▸ **Work task**:
Without including any images, please transcribe all the lines below exactly.

▸ **Excerpted records**:
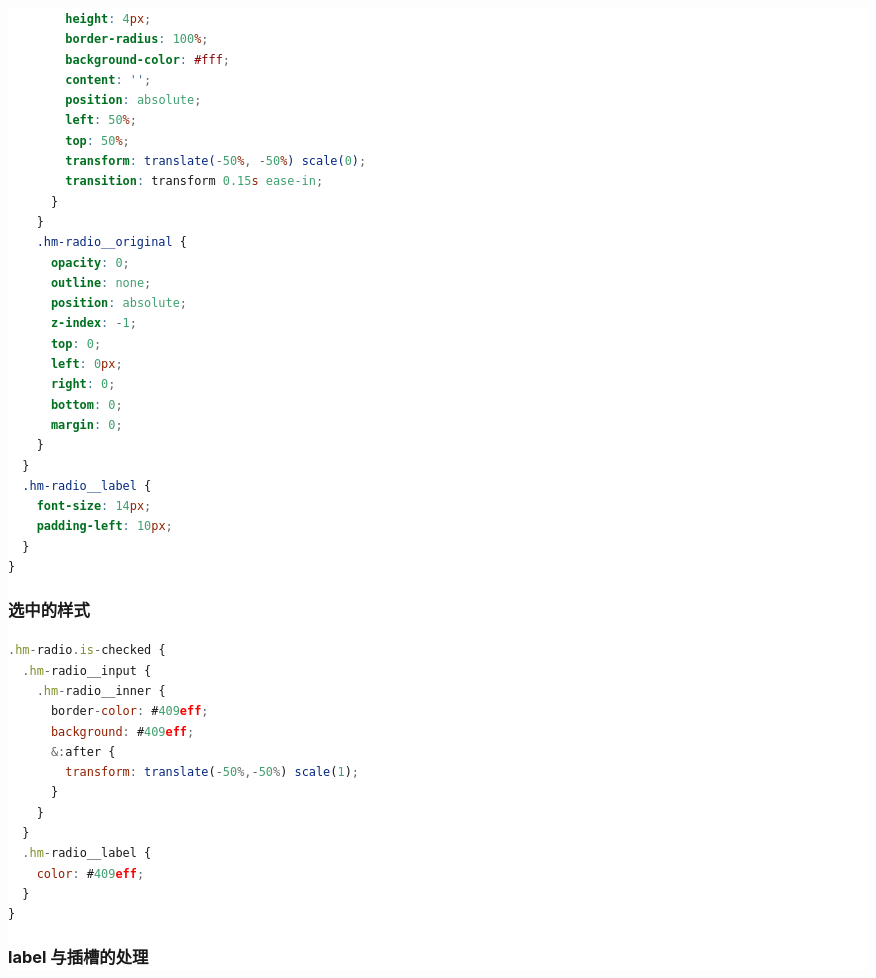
 ```scss
        height: 4px;
        border-radius: 100%;
        background-color: #fff;
        content: '';
        position: absolute;
        left: 50%;
        top: 50%;
        transform: translate(-50%, -50%) scale(0);
        transition: transform 0.15s ease-in;
      }
    }
    .hm-radio__original {
      opacity: 0;
      outline: none;
      position: absolute;
      z-index: -1;
      top: 0;
      left: 0px;
      right: 0;
      bottom: 0;
      margin: 0;
    }
  }
  .hm-radio__label {
    font-size: 14px;
    padding-left: 10px;
  }
}
```

### 选中的样式

```js
.hm-radio.is-checked {
  .hm-radio__input {
    .hm-radio__inner {
      border-color: #409eff;
      background: #409eff;
      &:after {
        transform: translate(-50%,-50%) scale(1);
      }
    }
  }
  .hm-radio__label {
    color: #409eff;
  }
}
```

### label 与插槽的处理
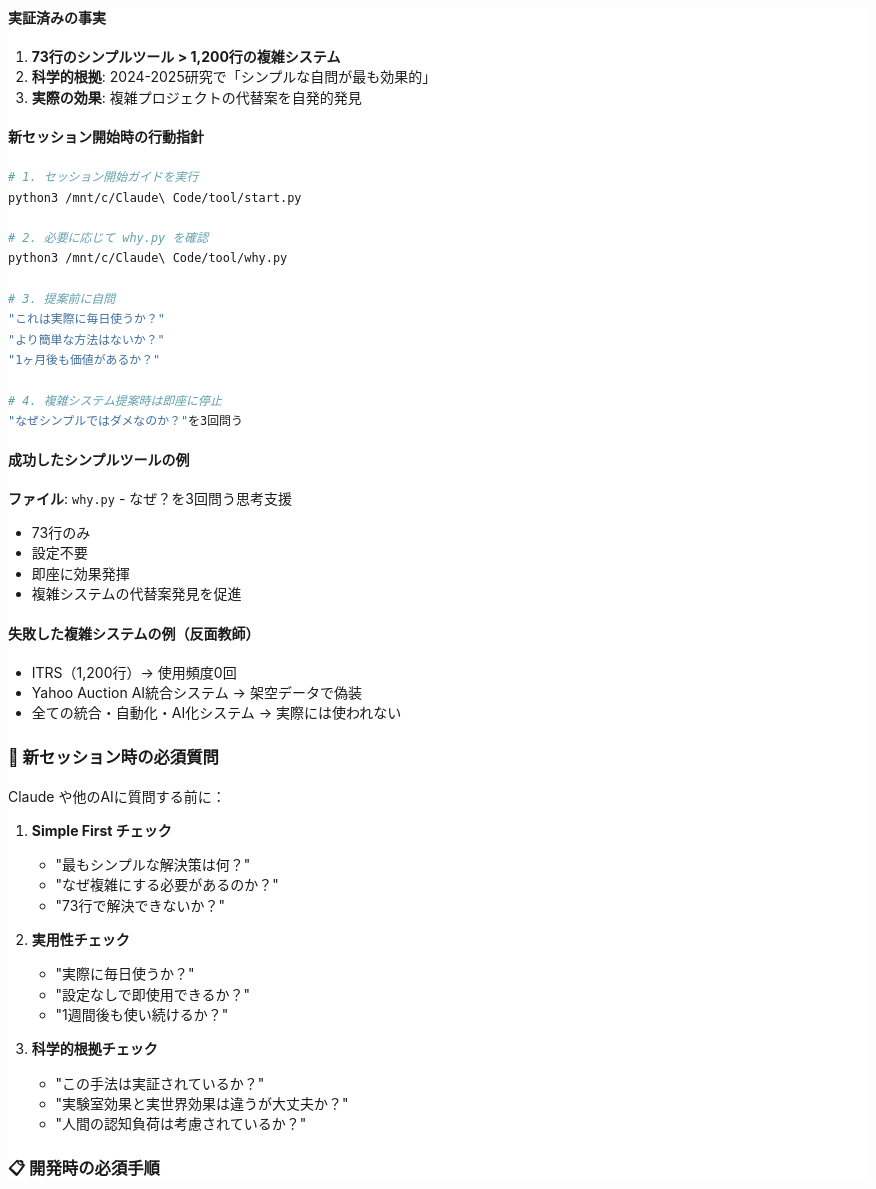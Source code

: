 #### 実証済みの事実
1. **73行のシンプルツール > 1,200行の複雑システム**
2. **科学的根拠**: 2024-2025研究で「シンプルな自問が最も効果的」
3. **実際の効果**: 複雑プロジェクトの代替案を自発的発見

#### 新セッション開始時の行動指針
```bash
# 1. セッション開始ガイドを実行
python3 /mnt/c/Claude\ Code/tool/start.py

# 2. 必要に応じて why.py を確認
python3 /mnt/c/Claude\ Code/tool/why.py

# 3. 提案前に自問
"これは実際に毎日使うか？"
"より簡単な方法はないか？"
"1ヶ月後も価値があるか？"

# 4. 複雑システム提案時は即座に停止
"なぜシンプルではダメなのか？"を3回問う
```

#### 成功したシンプルツールの例
**ファイル**: `why.py` - なぜ？を3回問う思考支援
- 73行のみ
- 設定不要
- 即座に効果発揮
- 複雑システムの代替案発見を促進

#### 失敗した複雑システムの例（反面教師）
- ITRS（1,200行）→ 使用頻度0回
- Yahoo Auction AI統合システム → 架空データで偽装
- 全ての統合・自動化・AI化システム → 実際には使われない

### 🚨 新セッション時の必須質問
Claude や他のAIに質問する前に：

1. **Simple First チェック**
   - "最もシンプルな解決策は何？"
   - "なぜ複雑にする必要があるのか？"
   - "73行で解決できないか？"

2. **実用性チェック**  
   - "実際に毎日使うか？"
   - "設定なしで即使用できるか？"
   - "1週間後も使い続けるか？"

3. **科学的根拠チェック**
   - "この手法は実証されているか？"
   - "実験室効果と実世界効果は違うが大丈夫か？"
   - "人間の認知負荷は考慮されているか？"

### 📋 開発時の必須手順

▸ **Answer for the task**:
 ```scss
        height: 4px;
        border-radius: 100%;
        background-color: #fff;
        content: '';
        position: absolute;
        left: 50%;
        top: 50%;
        transform: translate(-50%, -50%) scale(0);
        transition: transform 0.15s ease-in;
      }
    }
    .hm-radio__original {
      opacity: 0;
      outline: none;
      position: absolute;
      z-index: -1;
      top: 0;
      left: 0px;
      right: 0;
      bottom: 0;
      margin: 0;
    }
  }
  .hm-radio__label {
    font-size: 14px;
    padding-left: 10px;
  }
}
```

### 选中的样式

```js
.hm-radio.is-checked {
  .hm-radio__input {
    .hm-radio__inner {
      border-color: #409eff;
      background: #409eff;
      &:after {
        transform: translate(-50%,-50%) scale(1);
      }
    }
  }
  .hm-radio__label {
    color: #409eff;
  }
}
```

### label 与插槽的处理
Source code

: #### 実証済みの事実
1. **73行のシンプルツール > 1,200行の複雑システム**
2. **科学的根拠**: 2024-2025研究で「シンプルな自問が最も効果的」
3. **実際の効果**: 複雑プロジェクトの代替案を自発的発見

#### 新セッション開始時の行動指針
```bash
# 1. セッション開始ガイドを実行
python3 /mnt/c/Claude\ Code/tool/start.py

# 2. 必要に応じて why.py を確認
python3 /mnt/c/Claude\ Code/tool/why.py

# 3. 提案前に自問
"これは実際に毎日使うか？"
"より簡単な方法はないか？"
"1ヶ月後も価値があるか？"

# 4. 複雑システム提案時は即座に停止
"なぜシンプルではダメなのか？"を3回問う
```

#### 成功したシンプルツールの例
**ファイル**: `why.py` - なぜ？を3回問う思考支援
- 73行のみ
- 設定不要
- 即座に効果発揮
- 複雑システムの代替案発見を促進

#### 失敗した複雑システムの例（反面教師）
- ITRS（1,200行）→ 使用頻度0回
- Yahoo Auction AI統合システム → 架空データで偽装
- 全ての統合・自動化・AI化システム → 実際には使われない

### 🚨 新セッション時の必須質問
Claude や他のAIに質問する前に：

1. **Simple First チェック**
   - "最もシンプルな解決策は何？"
   - "なぜ複雑にする必要があるのか？"
   - "73行で解決できないか？"

2. **実用性チェック**  
   - "実際に毎日使うか？"
   - "設定なしで即使用できるか？"
   - "1週間後も使い続けるか？"

3. **科学的根拠チェック**
   - "この手法は実証されているか？"
   - "実験室効果と実世界効果は違うが大丈夫か？"
   - "人間の認知負荷は考慮されているか？"

### 📋 開発時の必須手順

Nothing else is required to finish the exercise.